YOUR TASK>
Could you retype all of the entries below word for word?

EXCERPTED RECORDS>
*-*-*

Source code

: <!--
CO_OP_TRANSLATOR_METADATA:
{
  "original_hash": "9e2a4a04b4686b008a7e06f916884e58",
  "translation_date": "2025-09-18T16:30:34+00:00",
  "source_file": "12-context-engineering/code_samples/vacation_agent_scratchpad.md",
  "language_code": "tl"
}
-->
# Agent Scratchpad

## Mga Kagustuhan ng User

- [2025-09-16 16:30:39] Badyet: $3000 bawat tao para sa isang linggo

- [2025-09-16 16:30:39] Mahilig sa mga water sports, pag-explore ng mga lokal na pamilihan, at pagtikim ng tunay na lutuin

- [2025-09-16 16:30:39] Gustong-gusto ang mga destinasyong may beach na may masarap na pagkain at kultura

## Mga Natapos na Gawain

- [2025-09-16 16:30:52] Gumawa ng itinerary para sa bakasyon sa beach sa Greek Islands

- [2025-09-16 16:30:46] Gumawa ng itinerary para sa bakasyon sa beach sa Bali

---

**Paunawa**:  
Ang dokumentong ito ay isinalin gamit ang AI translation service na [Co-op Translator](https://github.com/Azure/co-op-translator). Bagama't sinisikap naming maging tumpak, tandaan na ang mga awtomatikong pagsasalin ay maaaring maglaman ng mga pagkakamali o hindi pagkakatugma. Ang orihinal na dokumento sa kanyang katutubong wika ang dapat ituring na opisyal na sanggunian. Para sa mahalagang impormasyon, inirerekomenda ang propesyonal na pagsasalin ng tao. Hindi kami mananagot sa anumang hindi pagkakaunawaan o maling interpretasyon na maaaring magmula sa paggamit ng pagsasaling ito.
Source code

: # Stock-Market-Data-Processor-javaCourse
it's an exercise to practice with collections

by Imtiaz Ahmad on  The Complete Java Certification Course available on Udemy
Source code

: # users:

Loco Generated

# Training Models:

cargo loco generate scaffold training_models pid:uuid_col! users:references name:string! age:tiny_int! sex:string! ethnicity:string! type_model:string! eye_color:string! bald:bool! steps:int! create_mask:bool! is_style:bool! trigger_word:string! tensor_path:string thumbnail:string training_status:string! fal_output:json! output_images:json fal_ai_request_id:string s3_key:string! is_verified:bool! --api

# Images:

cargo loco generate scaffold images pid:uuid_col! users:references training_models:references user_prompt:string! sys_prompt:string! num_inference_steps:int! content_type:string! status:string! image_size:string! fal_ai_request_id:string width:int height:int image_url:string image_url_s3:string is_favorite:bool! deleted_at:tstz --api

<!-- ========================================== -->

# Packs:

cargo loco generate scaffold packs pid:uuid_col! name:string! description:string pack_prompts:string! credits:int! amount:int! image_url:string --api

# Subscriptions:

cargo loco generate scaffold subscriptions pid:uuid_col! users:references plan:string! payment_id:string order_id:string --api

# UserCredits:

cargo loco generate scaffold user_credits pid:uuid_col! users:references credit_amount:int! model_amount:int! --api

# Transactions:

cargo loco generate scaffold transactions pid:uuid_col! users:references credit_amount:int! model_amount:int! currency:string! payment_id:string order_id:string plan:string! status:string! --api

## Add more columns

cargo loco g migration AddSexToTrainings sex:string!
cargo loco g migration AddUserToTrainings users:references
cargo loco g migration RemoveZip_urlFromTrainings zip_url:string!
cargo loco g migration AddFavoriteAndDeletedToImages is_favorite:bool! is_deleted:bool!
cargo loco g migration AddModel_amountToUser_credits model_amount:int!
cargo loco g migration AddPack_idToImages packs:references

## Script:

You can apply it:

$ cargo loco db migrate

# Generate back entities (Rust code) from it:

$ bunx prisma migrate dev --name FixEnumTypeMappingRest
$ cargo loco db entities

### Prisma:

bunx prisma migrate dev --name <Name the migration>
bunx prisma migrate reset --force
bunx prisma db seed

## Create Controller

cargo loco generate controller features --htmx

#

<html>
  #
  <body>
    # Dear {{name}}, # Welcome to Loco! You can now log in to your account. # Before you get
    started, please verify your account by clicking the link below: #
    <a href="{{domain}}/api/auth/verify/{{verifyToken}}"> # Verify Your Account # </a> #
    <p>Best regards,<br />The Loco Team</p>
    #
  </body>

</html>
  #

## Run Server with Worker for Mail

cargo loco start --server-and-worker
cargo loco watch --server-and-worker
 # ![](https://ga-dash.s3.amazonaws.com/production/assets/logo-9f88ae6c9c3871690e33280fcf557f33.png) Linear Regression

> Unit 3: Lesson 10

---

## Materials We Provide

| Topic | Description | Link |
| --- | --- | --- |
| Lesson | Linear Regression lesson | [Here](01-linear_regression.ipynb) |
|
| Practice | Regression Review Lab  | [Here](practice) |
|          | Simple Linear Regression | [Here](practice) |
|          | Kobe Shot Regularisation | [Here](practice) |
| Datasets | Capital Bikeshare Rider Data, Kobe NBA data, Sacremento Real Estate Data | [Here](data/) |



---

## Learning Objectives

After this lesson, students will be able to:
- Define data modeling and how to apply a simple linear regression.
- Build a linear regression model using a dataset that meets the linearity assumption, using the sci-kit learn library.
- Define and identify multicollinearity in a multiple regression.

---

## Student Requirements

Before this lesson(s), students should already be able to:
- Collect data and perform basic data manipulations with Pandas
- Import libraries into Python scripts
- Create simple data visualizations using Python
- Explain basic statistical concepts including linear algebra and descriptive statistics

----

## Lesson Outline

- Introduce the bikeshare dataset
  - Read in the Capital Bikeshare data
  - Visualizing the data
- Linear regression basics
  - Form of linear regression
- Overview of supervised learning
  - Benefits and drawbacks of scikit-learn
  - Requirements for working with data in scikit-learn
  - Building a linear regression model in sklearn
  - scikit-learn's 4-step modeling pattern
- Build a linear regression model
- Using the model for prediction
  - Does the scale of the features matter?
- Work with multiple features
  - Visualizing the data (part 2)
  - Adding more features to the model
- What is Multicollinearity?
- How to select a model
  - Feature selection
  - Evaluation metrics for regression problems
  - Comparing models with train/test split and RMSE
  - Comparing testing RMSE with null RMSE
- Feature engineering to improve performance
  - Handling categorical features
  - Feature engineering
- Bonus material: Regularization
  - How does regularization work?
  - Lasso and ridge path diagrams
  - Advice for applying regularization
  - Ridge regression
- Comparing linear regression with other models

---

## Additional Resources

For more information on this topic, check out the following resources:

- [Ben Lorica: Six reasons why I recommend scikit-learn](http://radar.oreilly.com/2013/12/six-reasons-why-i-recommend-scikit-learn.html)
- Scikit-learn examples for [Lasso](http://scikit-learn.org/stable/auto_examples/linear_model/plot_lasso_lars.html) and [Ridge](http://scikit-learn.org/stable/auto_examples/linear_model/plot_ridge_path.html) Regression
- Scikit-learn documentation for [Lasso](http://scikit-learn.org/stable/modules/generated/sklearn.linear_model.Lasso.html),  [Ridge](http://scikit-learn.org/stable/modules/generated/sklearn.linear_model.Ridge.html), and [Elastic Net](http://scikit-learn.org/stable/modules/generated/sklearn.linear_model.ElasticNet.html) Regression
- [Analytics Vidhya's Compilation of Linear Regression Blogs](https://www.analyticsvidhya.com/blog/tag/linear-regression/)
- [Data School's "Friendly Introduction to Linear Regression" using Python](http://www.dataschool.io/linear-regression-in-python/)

*-*-*

EXERCISE RESPONSE>
Source code

: <!--
CO_OP_TRANSLATOR_METADATA:
{
  "original_hash": "9e2a4a04b4686b008a7e06f916884e58",
  "translation_date": "2025-09-18T16:30:34+00:00",
  "source_file": "12-context-engineering/code_samples/vacation_agent_scratchpad.md",
  "language_code": "tl"
}
-->
# Agent Scratchpad

## Mga Kagustuhan ng User

- [2025-09-16 16:30:39] Badyet: $3000 bawat tao para sa isang linggo

- [2025-09-16 16:30:39] Mahilig sa mga water sports, pag-explore ng mga lokal na pamilihan, at pagtikim ng tunay na lutuin

- [2025-09-16 16:30:39] Gustong-gusto ang mga destinasyong may beach na may masarap na pagkain at kultura

## Mga Natapos na Gawain

- [2025-09-16 16:30:52] Gumawa ng itinerary para sa bakasyon sa beach sa Greek Islands

- [2025-09-16 16:30:46] Gumawa ng itinerary para sa bakasyon sa beach sa Bali

---

**Paunawa**:  
Ang dokumentong ito ay isinalin gamit ang AI translation service na [Co-op Translator](https://github.com/Azure/co-op-translator). Bagama't sinisikap naming maging tumpak, tandaan na ang mga awtomatikong pagsasalin ay maaaring maglaman ng mga pagkakamali o hindi pagkakatugma. Ang orihinal na dokumento sa kanyang katutubong wika ang dapat ituring na opisyal na sanggunian. Para sa mahalagang impormasyon, inirerekomenda ang propesyonal na pagsasalin ng tao. Hindi kami mananagot sa anumang hindi pagkakaunawaan o maling interpretasyon na maaaring magmula sa paggamit ng pagsasaling ito.
Source code

: # Stock-Market-Data-Processor-javaCourse
it's an exercise to practice with collections

by Imtiaz Ahmad on  The Complete Java Certification Course available on Udemy
Source code

: # users:

Loco Generated

# Training Models:

cargo loco generate scaffold training_models pid:uuid_col! users:references name:string! age:tiny_int! sex:string! ethnicity:string! type_model:string! eye_color:string! bald:bool! steps:int! create_mask:bool! is_style:bool! trigger_word:string! tensor_path:string thumbnail:string training_status:string! fal_output:json! output_images:json fal_ai_request_id:string s3_key:string! is_verified:bool! --api

# Images:

cargo loco generate scaffold images pid:uuid_col! users:references training_models:references user_prompt:string! sys_prompt:string! num_inference_steps:int! content_type:string! status:string! image_size:string! fal_ai_request_id:string width:int height:int image_url:string image_url_s3:string is_favorite:bool! deleted_at:tstz --api

<!-- ========================================== -->

# Packs:

cargo loco generate scaffold packs pid:uuid_col! name:string! description:string pack_prompts:string! credits:int! amount:int! image_url:string --api

# Subscriptions:

cargo loco generate scaffold subscriptions pid:uuid_col! users:references plan:string! payment_id:string order_id:string --api

# UserCredits:

cargo loco generate scaffold user_credits pid:uuid_col! users:references credit_amount:int! model_amount:int! --api

# Transactions:

cargo loco generate scaffold transactions pid:uuid_col! users:references credit_amount:int! model_amount:int! currency:string! payment_id:string order_id:string plan:string! status:string! --api

## Add more columns

cargo loco g migration AddSexToTrainings sex:string!
cargo loco g migration AddUserToTrainings users:references
cargo loco g migration RemoveZip_urlFromTrainings zip_url:string!
cargo loco g migration AddFavoriteAndDeletedToImages is_favorite:bool! is_deleted:bool!
cargo loco g migration AddModel_amountToUser_credits model_amount:int!
cargo loco g migration AddPack_idToImages packs:references

## Script:

You can apply it:

$ cargo loco db migrate

# Generate back entities (Rust code) from it:

$ bunx prisma migrate dev --name FixEnumTypeMappingRest
$ cargo loco db entities

### Prisma:

bunx prisma migrate dev --name <Name the migration>
bunx prisma migrate reset --force
bunx prisma db seed

## Create Controller

cargo loco generate controller features --htmx

#

<html>
  #
  <body>
    # Dear {{name}}, # Welcome to Loco! You can now log in to your account. # Before you get
    started, please verify your account by clicking the link below: #
    <a href="{{domain}}/api/auth/verify/{{verifyToken}}"> # Verify Your Account # </a> #
    <p>Best regards,<br />The Loco Team</p>
    #
  </body>

</html>
  #

## Run Server with Worker for Mail

cargo loco start --server-and-worker
cargo loco watch --server-and-worker
 # ![](https://ga-dash.s3.amazonaws.com/production/assets/logo-9f88ae6c9c3871690e33280fcf557f33.png) Linear Regression

> Unit 3: Lesson 10

---

## Materials We Provide

| Topic | Description | Link |
| --- | --- | --- |
| Lesson | Linear Regression lesson | [Here](01-linear_regression.ipynb) |
|
| Practice | Regression Review Lab  | [Here](practice) |
|          | Simple Linear Regression | [Here](practice) |
|          | Kobe Shot Regularisation | [Here](practice) |
| Datasets | Capital Bikeshare Rider Data, Kobe NBA data, Sacremento Real Estate Data | [Here](data/) |



---

## Learning Objectives

After this lesson, students will be able to:
- Define data modeling and how to apply a simple linear regression.
- Build a linear regression model using a dataset that meets the linearity assumption, using the sci-kit learn library.
- Define and identify multicollinearity in a multiple regression.

---

## Student Requirements

Before this lesson(s), students should already be able to:
- Collect data and perform basic data manipulations with Pandas
- Import libraries into Python scripts
- Create simple data visualizations using Python
- Explain basic statistical concepts including linear algebra and descriptive statistics

----

## Lesson Outline

- Introduce the bikeshare dataset
  - Read in the Capital Bikeshare data
  - Visualizing the data
- Linear regression basics
  - Form of linear regression
- Overview of supervised learning
  - Benefits and drawbacks of scikit-learn
  - Requirements for working with data in scikit-learn
  - Building a linear regression model in sklearn
  - scikit-learn's 4-step modeling pattern
- Build a linear regression model
- Using the model for prediction
  - Does the scale of the features matter?
- Work with multiple features
  - Visualizing the data (part 2)
  - Adding more features to the model
- What is Multicollinearity?
- How to select a model
  - Feature selection
  - Evaluation metrics for regression problems
  - Comparing models with train/test split and RMSE
  - Comparing testing RMSE with null RMSE
- Feature engineering to improve performance
  - Handling categorical features
  - Feature engineering
- Bonus material: Regularization
  - How does regularization work?
  - Lasso and ridge path diagrams
  - Advice for applying regularization
  - Ridge regression
- Comparing linear regression with other models

---

## Additional Resources

For more information on this topic, check out the following resources:

- [Ben Lorica: Six reasons why I recommend scikit-learn](http://radar.oreilly.com/2013/12/six-reasons-why-i-recommend-scikit-learn.html)
- Scikit-learn examples for [Lasso](http://scikit-learn.org/stable/auto_examples/linear_model/plot_lasso_lars.html) and [Ridge](http://scikit-learn.org/stable/auto_examples/linear_model/plot_ridge_path.html) Regression
- Scikit-learn documentation for [Lasso](http://scikit-learn.org/stable/modules/generated/sklearn.linear_model.Lasso.html),  [Ridge](http://scikit-learn.org/stable/modules/generated/sklearn.linear_model.Ridge.html), and [Elastic Net](http://scikit-learn.org/stable/modules/generated/sklearn.linear_model.ElasticNet.html) Regression
- [Analytics Vidhya's Compilation of Linear Regression Blogs](https://www.analyticsvidhya.com/blog/tag/linear-regression/)
- [Data School's "Friendly Introduction to Linear Regression" using Python](http://www.dataschool.io/linear-regression-in-python/)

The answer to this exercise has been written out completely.